Anyway, I think you have to create your own AssetHelper (copied all contents from the current one) and add & customize the patch #6135 into a lib/helper/CustomAssetHelper.php
.
But you can't unload the AssetHelper because it is automatically loaded in the core: http://trac.symfony-project.org/browser/branches/1.4/lib/view/sfPHPView.class.php#L33 So there will be conflict since you will have duplicate function (in AssetHelper and CustomAssetHelper).

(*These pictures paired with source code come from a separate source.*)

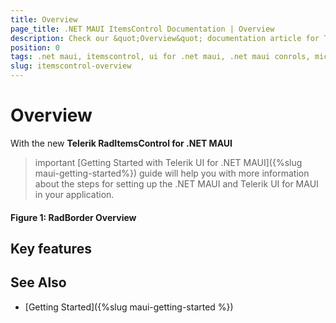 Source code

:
 ```yaml
---
title: Overview
page_title: .NET MAUI ItemsControl Documentation | Overview
description: Check our &quot;Overview&quot; documentation article for Telerik ItemsControl for .NET MAUI.
position: 0
tags: .net maui, itemscontrol, ui for .net maui, .net maui conrols, microsoft .net maui
slug: itemscontrol-overview
---
```


# Overview

With the new **Telerik RadItemsControl for .NET MAUI** 

>important [Getting Started with Telerik UI for .NET MAUI]({%slug maui-getting-started%}) guide will help you with more information about the steps for setting up the .NET MAUI and Telerik UI for MAUI in your application.

#### Figure 1: RadBorder Overview

## Key features


## See Also

- [Getting Started]({%slug maui-getting-started %})
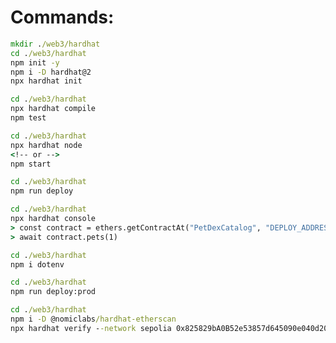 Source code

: # Commands:

```cmd
mkdir ./web3/hardhat
cd ./web3/hardhat
npm init -y
npm i -D hardhat@2
npx hardhat init
```

```cmd
cd ./web3/hardhat
npx hardhat compile
npm test
```

```cmd
cd ./web3/hardhat
npx hardhat node
<!-- or -->
npm start
```

```cmd
cd ./web3/hardhat
npm run deploy
```

```cmd
cd ./web3/hardhat
npx hardhat console
> const contract = ethers.getContractAt("PetDexCatalog", "DEPLOY_ADDRESS")
> await contract.pets(1)
```

```cmd
cd ./web3/hardhat
npm i dotenv
```

```cmd
cd ./web3/hardhat
npm run deploy:prod
```

```cmd
cd ./web3/hardhat
npm i -D @nomiclabs/hardhat-etherscan
npx hardhat verify --network sepolia 0x825829bA0B52e53857d645090e040d20580f3493
```

```cmd

```

```cmd

```
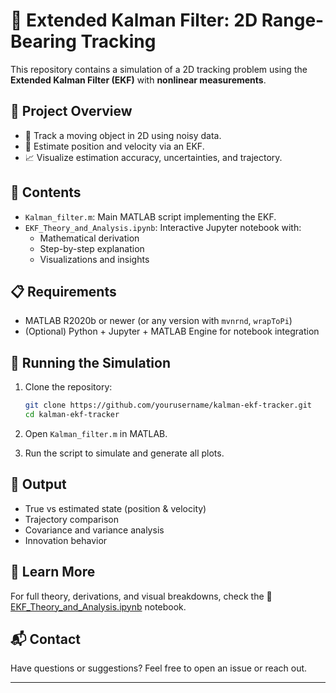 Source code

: # 📍 Extended Kalman Filter: 2D Range-Bearing Tracking

This repository contains a simulation of a 2D tracking problem using the **Extended Kalman Filter (EKF)** with **nonlinear measurements**.

## 🧠 Project Overview

- 📌 Track a moving object in 2D using noisy data.
- 🧮 Estimate position and velocity via an EKF.
- 📈 Visualize estimation accuracy, uncertainties, and trajectory.

## 📂 Contents

- `Kalman_filter.m`: Main MATLAB script implementing the EKF.
- `EKF_Theory_and_Analysis.ipynb`: Interactive Jupyter notebook with:
  - Mathematical derivation
  - Step-by-step explanation
  - Visualizations and insights

## 📋 Requirements

- MATLAB R2020b or newer (or any version with `mvnrnd`, `wrapToPi`)
- (Optional) Python + Jupyter + MATLAB Engine for notebook integration

## 🚀 Running the Simulation

1. Clone the repository:
    ```bash
    git clone https://github.com/yourusername/kalman-ekf-tracker.git
    cd kalman-ekf-tracker
    ```

2. Open `Kalman_filter.m` in MATLAB.

3. Run the script to simulate and generate all plots.

## 🧾 Output

- True vs estimated state (position & velocity)
- Trajectory comparison
- Covariance and variance analysis
- Innovation behavior

## 📓 Learn More

For full theory, derivations, and visual breakdowns, check the 📘 [EKF_Theory_and_Analysis.ipynb](docs/EKF_Theory_and_Analysis.ipynb) notebook.

## 📬 Contact

Have questions or suggestions? Feel free to open an issue or reach out.

---
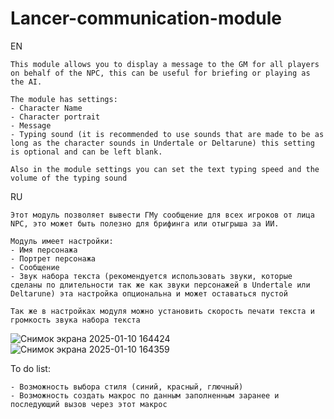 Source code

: # Lancer-communication-module
EN
```
This module allows you to display a message to the GM for all players on behalf of the NPC, this can be useful for briefing or playing as the AI.

The module has settings:
- Character Name
- Character portrait
- Message
- Typing sound (it is recommended to use sounds that are made to be as long as the character sounds in Undertale or Deltarune) this setting is optional and can be left blank.

Also in the module settings you can set the text typing speed and the volume of the typing sound
```

RU
```
Этот модуль позволяет вывести ГМу сообщение для всех игроков от лица NPC, это может быть полезно для брифинга или отыгрыша за ИИ.

Модуль имеет настройки:
- Имя персонажа
- Портрет персонажа
- Сообщение
- Звук набора текста (рекомендуется использовать звуки, которые сделаны по длительности так же как звуки персонажей в Undertale или Deltarune) эта настройка опциональна и может оставаться пустой

Так же в настройках модуля можно установить скорость печати текста и громкость звука набора текста
```
![Снимок экрана 2025-01-10 164424](https://github.com/user-attachments/assets/34300a08-f53c-4e30-90d8-c191b12cfa3c)
![Снимок экрана 2025-01-10 164359](https://github.com/user-attachments/assets/baf3c9a1-7af4-435e-8e71-b60d05b9a646)

To do list:
```
- Возможность выбора стиля (синий, красный, глючный)
- Возможность создать макрос по данным заполненным заранее и последующий вызов через этот макрос
```
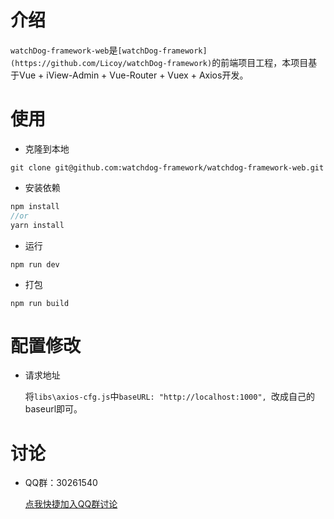 # 介绍
`watchDog-framework-web`是`[watchDog-framework](https://github.com/Licoy/watchDog-framework)`的前端项目工程，本项目基于Vue + iView-Admin + Vue-Router + Vuex + Axios开发。

# 使用
- 克隆到本地
```git
git clone git@github.com:watchdog-framework/watchdog-framework-web.git
```

- 安装依赖
```js
npm install
//or
yarn install
```
- 运行
```
npm run dev
```
- 打包
```
npm run build
```

# 配置修改
- 请求地址

    将`libs\axios-cfg.js`中`baseURL: "http://localhost:1000", `改成自己的baseurl即可。

# 讨论

 - QQ群：30261540 
 
    [点我快捷加入QQ群讨论](https://shang.qq.com/wpa/qunwpa?idkey=c3541f1d0dbe443456228e3aebf23f6795b614a94d5df6a32f0b2b1c759bb99b)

The idea is to have a custom sfPHPView
to redefine the loadCoreAndStandardHelpers
to call your own asset helper (put it in lib/view/sfCustomPHPView.class.php
):
class sfCustomPHPView extends sfPHPView
{
/**
* Loads core and standard helpers to be use in the template.
*/
protected function loadCoreAndStandardHelpers()
{
static $coreHelpersLoaded = 0;
if ($coreHelpersLoaded)
{
return;
}
$coreHelpersLoaded = 1;
$helpers = array_unique(array_merge(array('Helper', 'Url', 'CustomAsset', 'Tag', 'Escaping'), sfConfig::get('sf_standard_helpers')));
// remove default Form helper if compat_10 is false
if (!sfConfig::get('sf_compat_10') && false !== $i = array_search('Form', $helpers))
{
unset($helpers[$i]);
}
$this->context->getConfiguration()->loadHelpers($helpers);
}
}
To change the default sfPHPView, you need to add a module.yml
in config/
or apps/frontend/config/
with the following contents (inspired from sfTwigPlugin):
all:
view_class: sfCustom
image_tag()
As Yzmir Ramirez said, image_tag()
calls image_path()
which call _compute_public_path($source, 'images', 'png', $absolute);
.
In _compute_public_path
function, before the last condition, you customize the query_string to add your own revision number (which will be define somewhere else - sfConfig for example):
$file = sfConfig::get('sf_web_dir').$source;
if ('images' == $dir && sfConfig::get('my_revision_number'))
{
$query_string .= sfConfig::get('my_revision_number');
}
It might be a bit complex but using this way, you can override image_tag function and add the version number you want without redefine all you image_tag() call.
About image inside a CSS, it's a bit more complex since you will have to parse css or write css in PHP. No idea about the best way to do.